Instructions to follow
Take every line from the records below that includes the word "Mills".

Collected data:
****************

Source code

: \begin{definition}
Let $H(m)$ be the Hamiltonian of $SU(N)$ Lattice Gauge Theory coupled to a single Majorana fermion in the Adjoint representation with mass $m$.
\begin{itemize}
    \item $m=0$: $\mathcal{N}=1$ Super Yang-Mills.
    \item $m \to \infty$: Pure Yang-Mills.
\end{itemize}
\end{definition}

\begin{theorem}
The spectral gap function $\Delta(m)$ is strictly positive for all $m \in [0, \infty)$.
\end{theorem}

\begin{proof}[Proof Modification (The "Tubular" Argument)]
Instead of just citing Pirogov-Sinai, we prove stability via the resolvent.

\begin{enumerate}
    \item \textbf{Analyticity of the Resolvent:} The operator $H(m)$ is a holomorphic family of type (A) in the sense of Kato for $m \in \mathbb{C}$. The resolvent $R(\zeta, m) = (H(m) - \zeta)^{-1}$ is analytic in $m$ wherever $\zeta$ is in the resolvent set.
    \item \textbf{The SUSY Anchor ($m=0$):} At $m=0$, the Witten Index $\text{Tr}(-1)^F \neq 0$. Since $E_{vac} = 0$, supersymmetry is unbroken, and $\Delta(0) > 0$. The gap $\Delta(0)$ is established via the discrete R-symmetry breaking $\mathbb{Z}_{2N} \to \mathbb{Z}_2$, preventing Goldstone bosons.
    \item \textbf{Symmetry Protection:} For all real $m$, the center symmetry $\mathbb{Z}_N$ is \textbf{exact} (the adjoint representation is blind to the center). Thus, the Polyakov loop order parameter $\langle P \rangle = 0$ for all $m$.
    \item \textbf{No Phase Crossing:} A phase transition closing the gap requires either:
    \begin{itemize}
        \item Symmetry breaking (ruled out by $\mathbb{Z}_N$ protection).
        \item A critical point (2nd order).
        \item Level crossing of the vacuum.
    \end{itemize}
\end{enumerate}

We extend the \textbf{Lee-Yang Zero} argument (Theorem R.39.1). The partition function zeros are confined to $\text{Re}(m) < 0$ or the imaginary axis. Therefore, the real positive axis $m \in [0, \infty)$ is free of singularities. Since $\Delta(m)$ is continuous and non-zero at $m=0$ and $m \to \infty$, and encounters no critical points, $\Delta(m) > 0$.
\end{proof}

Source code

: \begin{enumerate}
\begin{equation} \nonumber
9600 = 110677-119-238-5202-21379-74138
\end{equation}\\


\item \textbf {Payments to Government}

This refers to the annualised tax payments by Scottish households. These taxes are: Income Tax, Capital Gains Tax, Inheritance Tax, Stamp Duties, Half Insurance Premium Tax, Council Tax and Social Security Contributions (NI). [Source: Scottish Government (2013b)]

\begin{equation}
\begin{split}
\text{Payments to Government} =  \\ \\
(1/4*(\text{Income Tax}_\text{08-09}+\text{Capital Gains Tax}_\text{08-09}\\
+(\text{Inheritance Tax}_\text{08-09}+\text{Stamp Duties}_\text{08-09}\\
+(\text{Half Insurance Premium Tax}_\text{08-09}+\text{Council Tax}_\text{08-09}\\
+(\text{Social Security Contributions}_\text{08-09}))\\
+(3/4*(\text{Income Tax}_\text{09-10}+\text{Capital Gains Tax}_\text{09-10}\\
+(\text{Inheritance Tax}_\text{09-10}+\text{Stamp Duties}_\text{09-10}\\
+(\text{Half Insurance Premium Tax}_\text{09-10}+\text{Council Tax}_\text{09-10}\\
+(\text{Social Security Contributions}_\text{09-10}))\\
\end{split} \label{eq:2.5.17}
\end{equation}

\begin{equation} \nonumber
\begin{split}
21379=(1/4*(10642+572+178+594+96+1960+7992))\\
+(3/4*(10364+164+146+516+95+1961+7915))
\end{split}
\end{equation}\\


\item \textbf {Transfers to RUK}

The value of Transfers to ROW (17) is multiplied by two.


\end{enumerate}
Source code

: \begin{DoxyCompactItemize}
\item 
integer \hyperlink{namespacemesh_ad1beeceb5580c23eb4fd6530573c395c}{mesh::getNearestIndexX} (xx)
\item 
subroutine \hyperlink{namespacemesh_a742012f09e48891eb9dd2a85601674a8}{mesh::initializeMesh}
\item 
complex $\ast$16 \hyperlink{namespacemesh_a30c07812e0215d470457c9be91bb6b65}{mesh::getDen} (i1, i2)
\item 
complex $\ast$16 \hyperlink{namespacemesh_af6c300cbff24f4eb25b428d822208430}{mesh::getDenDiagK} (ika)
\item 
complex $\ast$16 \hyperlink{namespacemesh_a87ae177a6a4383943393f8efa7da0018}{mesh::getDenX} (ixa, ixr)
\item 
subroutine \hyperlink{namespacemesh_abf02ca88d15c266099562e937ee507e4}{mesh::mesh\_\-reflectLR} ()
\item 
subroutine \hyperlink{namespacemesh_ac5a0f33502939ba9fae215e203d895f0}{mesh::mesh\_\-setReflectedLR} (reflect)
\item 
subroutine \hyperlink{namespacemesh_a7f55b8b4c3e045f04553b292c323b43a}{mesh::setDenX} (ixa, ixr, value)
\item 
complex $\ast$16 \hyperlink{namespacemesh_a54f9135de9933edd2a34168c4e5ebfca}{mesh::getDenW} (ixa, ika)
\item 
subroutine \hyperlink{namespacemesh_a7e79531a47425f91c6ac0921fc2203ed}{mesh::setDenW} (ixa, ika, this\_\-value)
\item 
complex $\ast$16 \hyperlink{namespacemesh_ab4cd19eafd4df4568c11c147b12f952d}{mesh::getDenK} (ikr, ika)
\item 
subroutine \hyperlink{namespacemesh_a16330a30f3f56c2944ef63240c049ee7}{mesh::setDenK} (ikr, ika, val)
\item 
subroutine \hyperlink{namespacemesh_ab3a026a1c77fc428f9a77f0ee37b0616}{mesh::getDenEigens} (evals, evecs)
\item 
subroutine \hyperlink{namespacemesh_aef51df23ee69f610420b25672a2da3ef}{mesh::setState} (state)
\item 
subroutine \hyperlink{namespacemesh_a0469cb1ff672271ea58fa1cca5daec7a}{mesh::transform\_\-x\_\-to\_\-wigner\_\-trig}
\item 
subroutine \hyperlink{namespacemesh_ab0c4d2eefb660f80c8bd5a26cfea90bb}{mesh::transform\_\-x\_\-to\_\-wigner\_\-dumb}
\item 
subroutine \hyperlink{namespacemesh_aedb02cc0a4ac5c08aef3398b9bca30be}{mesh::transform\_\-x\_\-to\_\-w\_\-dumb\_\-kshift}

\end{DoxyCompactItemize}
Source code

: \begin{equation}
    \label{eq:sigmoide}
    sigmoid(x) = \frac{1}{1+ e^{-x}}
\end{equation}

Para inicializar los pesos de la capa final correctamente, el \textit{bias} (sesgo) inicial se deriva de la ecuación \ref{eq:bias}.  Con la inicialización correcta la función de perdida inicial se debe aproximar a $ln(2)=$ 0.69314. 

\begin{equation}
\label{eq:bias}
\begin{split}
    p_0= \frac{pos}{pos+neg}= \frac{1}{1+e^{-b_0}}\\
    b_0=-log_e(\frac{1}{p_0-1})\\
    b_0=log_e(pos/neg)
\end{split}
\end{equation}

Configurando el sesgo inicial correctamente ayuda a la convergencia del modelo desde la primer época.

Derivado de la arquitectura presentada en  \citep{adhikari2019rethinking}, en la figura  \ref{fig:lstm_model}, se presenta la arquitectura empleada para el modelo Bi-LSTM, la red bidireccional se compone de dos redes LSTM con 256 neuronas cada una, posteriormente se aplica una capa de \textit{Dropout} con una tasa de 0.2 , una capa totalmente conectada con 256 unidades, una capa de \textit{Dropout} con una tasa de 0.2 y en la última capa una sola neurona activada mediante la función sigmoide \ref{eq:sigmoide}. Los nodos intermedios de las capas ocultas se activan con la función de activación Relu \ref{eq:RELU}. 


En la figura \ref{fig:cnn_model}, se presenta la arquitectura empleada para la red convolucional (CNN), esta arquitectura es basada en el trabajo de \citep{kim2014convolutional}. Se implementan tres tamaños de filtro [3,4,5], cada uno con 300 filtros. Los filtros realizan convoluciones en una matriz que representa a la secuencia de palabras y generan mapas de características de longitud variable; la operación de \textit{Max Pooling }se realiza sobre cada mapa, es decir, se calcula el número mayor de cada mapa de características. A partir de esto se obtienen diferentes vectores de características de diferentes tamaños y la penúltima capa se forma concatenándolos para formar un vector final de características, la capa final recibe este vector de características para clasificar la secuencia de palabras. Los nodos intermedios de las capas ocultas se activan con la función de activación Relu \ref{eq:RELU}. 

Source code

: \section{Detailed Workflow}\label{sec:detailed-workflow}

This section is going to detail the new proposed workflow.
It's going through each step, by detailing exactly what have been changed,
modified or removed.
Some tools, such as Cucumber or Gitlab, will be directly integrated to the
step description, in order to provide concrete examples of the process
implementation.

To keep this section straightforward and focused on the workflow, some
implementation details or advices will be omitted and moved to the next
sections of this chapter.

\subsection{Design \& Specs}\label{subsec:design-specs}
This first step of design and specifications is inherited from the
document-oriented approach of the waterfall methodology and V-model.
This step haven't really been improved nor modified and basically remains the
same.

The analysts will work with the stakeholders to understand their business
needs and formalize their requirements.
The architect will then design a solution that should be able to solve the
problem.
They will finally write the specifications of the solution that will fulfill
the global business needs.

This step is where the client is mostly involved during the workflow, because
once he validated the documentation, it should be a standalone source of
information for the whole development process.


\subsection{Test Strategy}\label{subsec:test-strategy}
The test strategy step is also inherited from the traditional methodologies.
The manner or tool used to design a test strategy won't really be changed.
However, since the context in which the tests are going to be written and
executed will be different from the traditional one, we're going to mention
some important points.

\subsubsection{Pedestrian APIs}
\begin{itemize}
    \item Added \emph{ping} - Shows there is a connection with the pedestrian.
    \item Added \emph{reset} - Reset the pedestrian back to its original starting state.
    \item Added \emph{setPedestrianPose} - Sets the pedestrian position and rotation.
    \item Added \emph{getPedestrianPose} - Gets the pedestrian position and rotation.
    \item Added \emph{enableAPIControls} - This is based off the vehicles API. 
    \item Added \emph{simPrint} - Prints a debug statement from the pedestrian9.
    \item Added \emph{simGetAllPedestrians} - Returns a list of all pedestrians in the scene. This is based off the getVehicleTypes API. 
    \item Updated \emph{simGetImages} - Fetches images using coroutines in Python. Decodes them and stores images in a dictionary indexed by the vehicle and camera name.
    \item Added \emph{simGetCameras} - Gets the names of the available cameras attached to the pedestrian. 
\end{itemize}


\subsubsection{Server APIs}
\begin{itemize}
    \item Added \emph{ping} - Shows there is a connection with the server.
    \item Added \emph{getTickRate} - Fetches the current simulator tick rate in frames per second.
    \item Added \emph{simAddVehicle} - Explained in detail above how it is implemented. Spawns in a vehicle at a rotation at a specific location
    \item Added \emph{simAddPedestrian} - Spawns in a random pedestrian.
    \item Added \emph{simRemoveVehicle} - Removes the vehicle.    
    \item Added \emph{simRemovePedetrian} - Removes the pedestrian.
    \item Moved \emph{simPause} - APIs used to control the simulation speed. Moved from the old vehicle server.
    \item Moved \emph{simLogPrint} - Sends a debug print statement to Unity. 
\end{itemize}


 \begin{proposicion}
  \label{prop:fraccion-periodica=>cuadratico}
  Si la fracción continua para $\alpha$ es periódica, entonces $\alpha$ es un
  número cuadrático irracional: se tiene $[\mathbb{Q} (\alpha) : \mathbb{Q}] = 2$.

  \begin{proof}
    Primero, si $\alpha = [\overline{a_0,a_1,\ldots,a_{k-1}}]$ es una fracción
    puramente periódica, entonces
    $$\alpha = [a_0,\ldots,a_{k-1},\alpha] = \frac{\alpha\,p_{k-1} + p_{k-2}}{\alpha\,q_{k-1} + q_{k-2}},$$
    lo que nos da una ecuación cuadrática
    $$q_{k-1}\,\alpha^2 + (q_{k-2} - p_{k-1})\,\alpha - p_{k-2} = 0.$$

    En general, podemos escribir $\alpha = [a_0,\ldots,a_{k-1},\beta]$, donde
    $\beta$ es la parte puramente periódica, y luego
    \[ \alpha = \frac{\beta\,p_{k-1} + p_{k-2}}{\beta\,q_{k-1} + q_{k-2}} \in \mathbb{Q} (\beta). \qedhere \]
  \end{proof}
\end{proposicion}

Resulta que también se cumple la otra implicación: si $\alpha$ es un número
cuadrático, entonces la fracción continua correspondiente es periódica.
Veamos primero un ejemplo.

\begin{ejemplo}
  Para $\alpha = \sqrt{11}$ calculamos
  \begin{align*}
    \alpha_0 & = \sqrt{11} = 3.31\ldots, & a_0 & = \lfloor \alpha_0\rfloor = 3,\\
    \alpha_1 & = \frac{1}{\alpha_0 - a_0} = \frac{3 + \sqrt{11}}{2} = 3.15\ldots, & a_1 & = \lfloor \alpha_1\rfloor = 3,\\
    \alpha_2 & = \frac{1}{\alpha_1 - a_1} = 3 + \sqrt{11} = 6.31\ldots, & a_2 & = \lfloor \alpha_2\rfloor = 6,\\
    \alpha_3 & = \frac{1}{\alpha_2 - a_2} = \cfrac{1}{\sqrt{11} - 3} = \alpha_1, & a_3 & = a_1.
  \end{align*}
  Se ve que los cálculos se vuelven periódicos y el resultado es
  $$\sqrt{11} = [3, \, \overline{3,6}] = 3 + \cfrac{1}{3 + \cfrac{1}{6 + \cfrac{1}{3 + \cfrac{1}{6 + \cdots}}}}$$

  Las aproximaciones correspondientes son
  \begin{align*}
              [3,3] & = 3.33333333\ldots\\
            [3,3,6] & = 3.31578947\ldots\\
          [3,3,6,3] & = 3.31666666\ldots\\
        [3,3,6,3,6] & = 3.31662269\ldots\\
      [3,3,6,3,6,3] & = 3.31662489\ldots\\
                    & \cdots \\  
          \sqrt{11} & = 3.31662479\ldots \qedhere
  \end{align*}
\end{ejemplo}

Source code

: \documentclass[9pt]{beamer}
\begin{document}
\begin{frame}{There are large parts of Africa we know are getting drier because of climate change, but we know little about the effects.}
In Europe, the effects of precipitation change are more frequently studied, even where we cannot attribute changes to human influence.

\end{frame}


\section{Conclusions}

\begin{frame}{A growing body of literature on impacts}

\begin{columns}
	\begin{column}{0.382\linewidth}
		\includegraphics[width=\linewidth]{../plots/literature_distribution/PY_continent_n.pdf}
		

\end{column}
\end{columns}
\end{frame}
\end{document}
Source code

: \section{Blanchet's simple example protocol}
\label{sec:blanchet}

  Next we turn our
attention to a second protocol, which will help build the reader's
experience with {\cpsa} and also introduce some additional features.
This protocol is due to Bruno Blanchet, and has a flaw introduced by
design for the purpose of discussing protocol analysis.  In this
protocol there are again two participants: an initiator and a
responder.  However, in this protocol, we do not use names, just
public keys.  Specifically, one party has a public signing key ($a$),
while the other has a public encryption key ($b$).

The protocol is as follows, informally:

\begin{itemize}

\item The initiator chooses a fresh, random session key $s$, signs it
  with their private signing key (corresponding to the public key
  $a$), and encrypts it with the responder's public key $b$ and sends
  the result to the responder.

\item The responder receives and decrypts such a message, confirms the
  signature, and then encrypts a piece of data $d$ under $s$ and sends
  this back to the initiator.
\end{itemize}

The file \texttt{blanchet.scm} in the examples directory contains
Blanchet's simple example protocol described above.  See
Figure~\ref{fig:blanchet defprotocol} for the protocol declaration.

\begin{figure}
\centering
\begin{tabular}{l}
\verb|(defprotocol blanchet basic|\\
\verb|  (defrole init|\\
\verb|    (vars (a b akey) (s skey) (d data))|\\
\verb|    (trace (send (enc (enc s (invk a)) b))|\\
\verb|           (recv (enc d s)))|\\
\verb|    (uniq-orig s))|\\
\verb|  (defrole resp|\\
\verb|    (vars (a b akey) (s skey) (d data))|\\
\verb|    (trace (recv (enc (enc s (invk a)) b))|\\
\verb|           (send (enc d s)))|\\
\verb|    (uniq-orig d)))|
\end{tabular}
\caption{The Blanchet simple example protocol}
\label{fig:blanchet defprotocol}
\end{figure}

****************

Exercise output
    \item $m=0$: $\mathcal{N}=1$ Super Yang-Mills.
    \item $m \to \infty$: Pure Yang-Mills.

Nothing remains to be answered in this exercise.